Proses terjadinya polalanta dilatarbelakangi adanya permasalahan dalam rumah tangga. Permasalahan-permasalahan itu sangat beragam bisa saja berupa ekonomi, sikap yang buruk dari salah satu pasangan, dan lain-lain. Polalanta yang terjadi karena pasangan suami istri pergi meninggalkan rumah baik dilakukan oleh istri ataupun suami. Istri yang keluar dari rumah karena merasa tidak kuat lagi menanggung rasa sakit yang ia terima atas kelakuan suaminya. Sementara suami keluar rumah terkadang karena sudah tidak lagi menyukai istrinya dan telah tertarik pada wanita lain.
Berdasarkan hal diatas maka penulis merasa perlu untuk meneliti hal ini. Untuk meneliti ini penulis merumuskan masalah, yakni tentang bagaimana praktek polalanta yang terjadi dan apakah praktek polalanta itu dibenarkan dalam pandangan hukum Islam dan hukum positif.
Tujuan penelitian ini adalah untuk mendeskripsikan tentang praktek polalanta yang terjadi pada masyarakat Desa Kombutokan Kecamatan Totikum Kabupaten Banggai Kepulauan dan apakah praktek polalanta itu dibenarkan dalam hukum Islam dan hukum positif.
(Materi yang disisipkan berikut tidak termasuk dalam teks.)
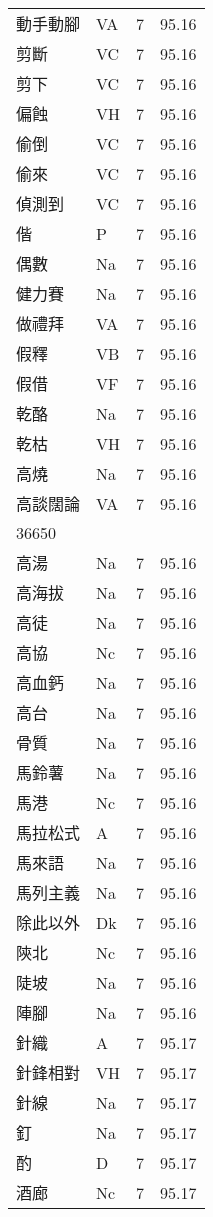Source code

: \documentclass[twocolumn]{book}
\begin{document}
\begin{supertabular}{llrr}
動手動腳 & VA & 7 &  95.16\\
剪斷 & VC & 7 &  95.16\\
剪下 & VC & 7 &  95.16\\
偏蝕 & VH & 7 &  95.16\\
偷倒 & VC & 7 &  95.16\\
偷來 & VC & 7 &  95.16\\
偵測到 & VC & 7 &  95.16\\
偕 & P & 7 &  95.16\\
偶數 & Na & 7 &  95.16\\
健力賽 & Na & 7 &  95.16\\
做禮拜 & VA & 7 &  95.16\\
假釋 & VB & 7 &  95.16\\
假借 & VF & 7 &  95.16\\
乾酪 & Na & 7 &  95.16\\
乾枯 & VH & 7 &  95.16\\
高燒 & Na & 7 &  95.16\\
高談闊論 & VA & 7 &  95.16\\
36650\\
高湯 & Na & 7 &  95.16\\
高海拔 & Na & 7 &  95.16\\
高徒 & Na & 7 &  95.16\\
高協 & Nc & 7 &  95.16\\
高血鈣 & Na & 7 &  95.16\\
高台 & Na & 7 &  95.16\\
骨質 & Na & 7 &  95.16\\
馬鈴薯 & Na & 7 &  95.16\\
馬港 & Nc & 7 &  95.16\\
馬拉松式 & A & 7 &  95.16\\
馬來語 & Na & 7 &  95.16\\
馬列主義 & Na & 7 &  95.16\\
除此以外 & Dk & 7 &  95.16\\
陝北 & Nc & 7 &  95.16\\
陡坡 & Na & 7 &  95.16\\
陣腳 & Na & 7 &  95.16\\
針織 & A & 7 &  95.17\\
針鋒相對 & VH & 7 &  95.17\\
針線 & Na & 7 &  95.17\\
釘 & Na & 7 &  95.17\\
酌 & D & 7 &  95.17\\
酒廊 & Nc & 7 &  95.17\\

\end{supertabular}
\end{document}
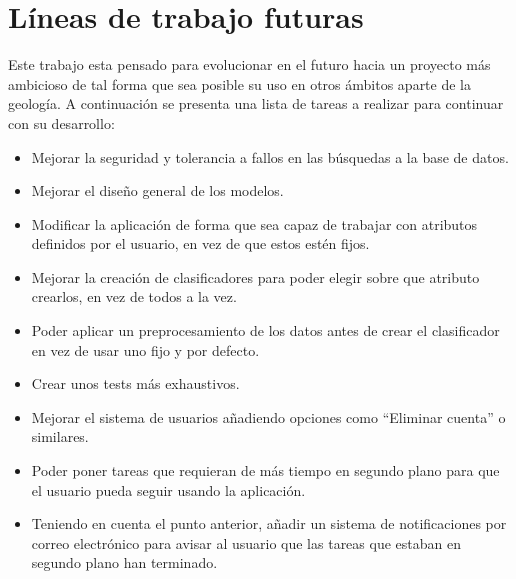 \section{Líneas de trabajo futuras}

Este trabajo esta pensado para evolucionar en el futuro hacia un proyecto más
ambicioso de tal forma que sea posible su uso en otros ámbitos aparte de la
geología. A continuación se presenta una lista de tareas a realizar para
continuar con su desarrollo:
\begin{itemize}
	\item Mejorar la seguridad y tolerancia a fallos en las búsquedas a la base de
	datos.
	\item Mejorar el diseño general de los modelos.
	\item Modificar la aplicación de forma que sea capaz de trabajar con atributos
	definidos por el usuario, en vez de que estos estén fijos.
	\item Mejorar la creación de clasificadores para poder elegir sobre que
	atributo crearlos, en vez de todos a la vez.
	\item Poder aplicar un preprocesamiento de los datos antes de crear el
	clasificador en vez de usar uno fijo y por defecto.
	\item Crear unos tests más exhaustivos.
	\item Mejorar el sistema de usuarios añadiendo opciones como ``Eliminar
	cuenta'' o similares.
	\item Poder poner tareas que requieran de más tiempo en segundo plano para que
	el usuario pueda seguir usando la aplicación.
	\item Teniendo en cuenta el punto anterior, añadir un sistema de
	notificaciones por correo electrónico para avisar al usuario que las tareas que
	estaban en segundo plano han terminado.
\end{itemize}

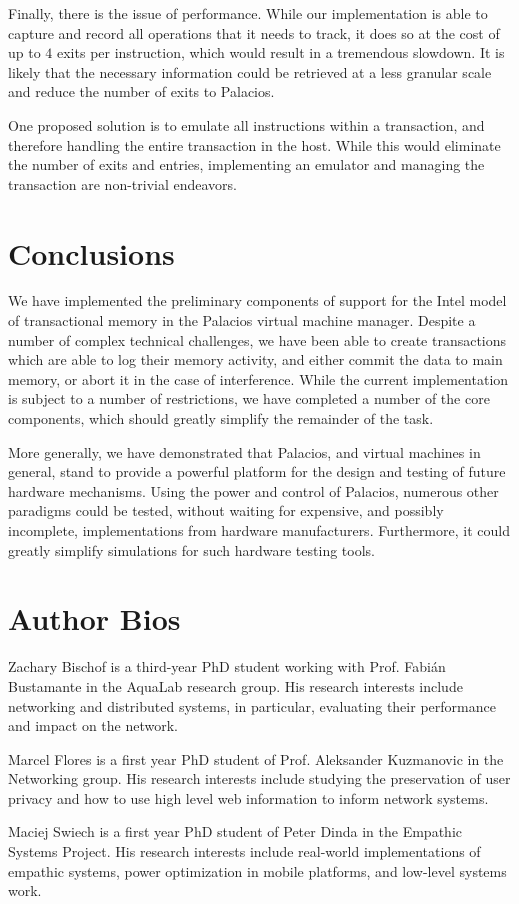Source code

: \documentclass{acm_proc_article-sp}
\begin{document}
Finally, there is the issue of performance. While our implementation is able 
to capture and record all operations that it needs to track, it does so at the
cost of up to $4$ exits per instruction, which would result in a tremendous
slowdown. It is likely that the necessary information could be retrieved at a 
less granular scale and reduce the number of exits to Palacios.

One proposed solution is to emulate all instructions within a transaction,
and therefore handling the entire transaction in the host. While this would
eliminate the number of exits and entries, implementing an emulator and managing
the transaction are non-trivial endeavors. 
  
\section{Conclusions}

We have implemented the preliminary components of support for the Intel model
of transactional memory in the Palacios virtual machine manager. Despite a 
number of complex technical challenges, we have been able to create
transactions which are able to log their memory activity, and either commit
the data to main memory, or abort it in the case of interference. While the
current implementation is subject to a number of restrictions, we have 
completed a number of the core components, which should greatly simplify 
the remainder of the task.

More generally, we have demonstrated that Palacios, and virtual machines in
general, stand to provide a powerful platform for the design and testing of
future hardware mechanisms. Using the power and control of Palacios, numerous
other paradigms could be tested, without waiting for expensive, and possibly
incomplete, implementations from hardware manufacturers. Furthermore, it could
greatly simplify simulations for such hardware testing tools. 

\section{Author Bios}

Zachary Bischof is a third-year PhD student working with Prof. Fabi\'{a}n
Bustamante in the AquaLab research group. His research interests include
networking and distributed systems, in particular, evaluating their performance
and impact on the network.

Marcel Flores is a first year PhD student of Prof. Aleksander Kuzmanovic in the
Networking group. His research interests include studying the preservation of
user privacy and how to use high level web information to inform network
systems.

Maciej Swiech is a first year PhD student of Peter Dinda in the Empathic
Systems Project. His research interests include real-world implementations of
empathic systems, power optimization in mobile platforms, and low-level systems
work.


\end{document}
Untuk mencapai tujuan tersebut maka penulis menggunakan penelitian dengan jenis kualitatif. Prosedur pengumpulan data yang digunakan adalah metode wawancara dan dokumentasi. Wawancara ialah proses penggalian informasi dengan tanya jawab secara lisan antara dua orang atau lebih secara langsung guna mendapatkan data yang menyeluruh. Metode dokumentasi adalah pengambilan data yang diperoleh melalui dokumen-dokumen berupa catatan, transkip, buku, surat kabar, majalah, prasasti dan sebagainya.
Berdasarkan usaha-usaha didapatkan hasil penelitian bahwa polalanta adalah berpisahnya pasangan suami istri dengan cara salah satu pasangan meninggalkan pasangan yang lain yang dilatarbelakangi adanya permasalahan dan dilakukan sebelum jatuhnya talak sehingga mereka masih dalam satu ikatan perkawinan yang sah. Polalanta terjadi atas dasar keputusan yang sepihak. Tidak ada kesepakatan dalam pasangan untuk melakukan polalanta. Sehingga inilah yang membedakan pisah polalanta dengan perpisahan karena ada hajat seperti suami pergi bekerja atau menuntut ilmu. Pasangan yang melakukan polalanta tidak menjalankan kewajibannya sebagai suami istri.
Tindakan-tindakan dalam polalanta seperti suami istri tidak menunaikan kewajibannya, suami pergi meninggalkan istrinya dengan alasan sudah tidak menyukai istrinya, suami memukul istri, istri pergi meninggalkan rumah tanpa izin dari suami, maka hal ini termasuk kategori nusyuz. Sehingga dapat dikatakan bahwa polalanta sama dengan nusyuz. Sementara dalam hukum Islam dan hukum positif tidak menghendaki terjadinya nusyuz baik yang dilakukan istri maupun suami.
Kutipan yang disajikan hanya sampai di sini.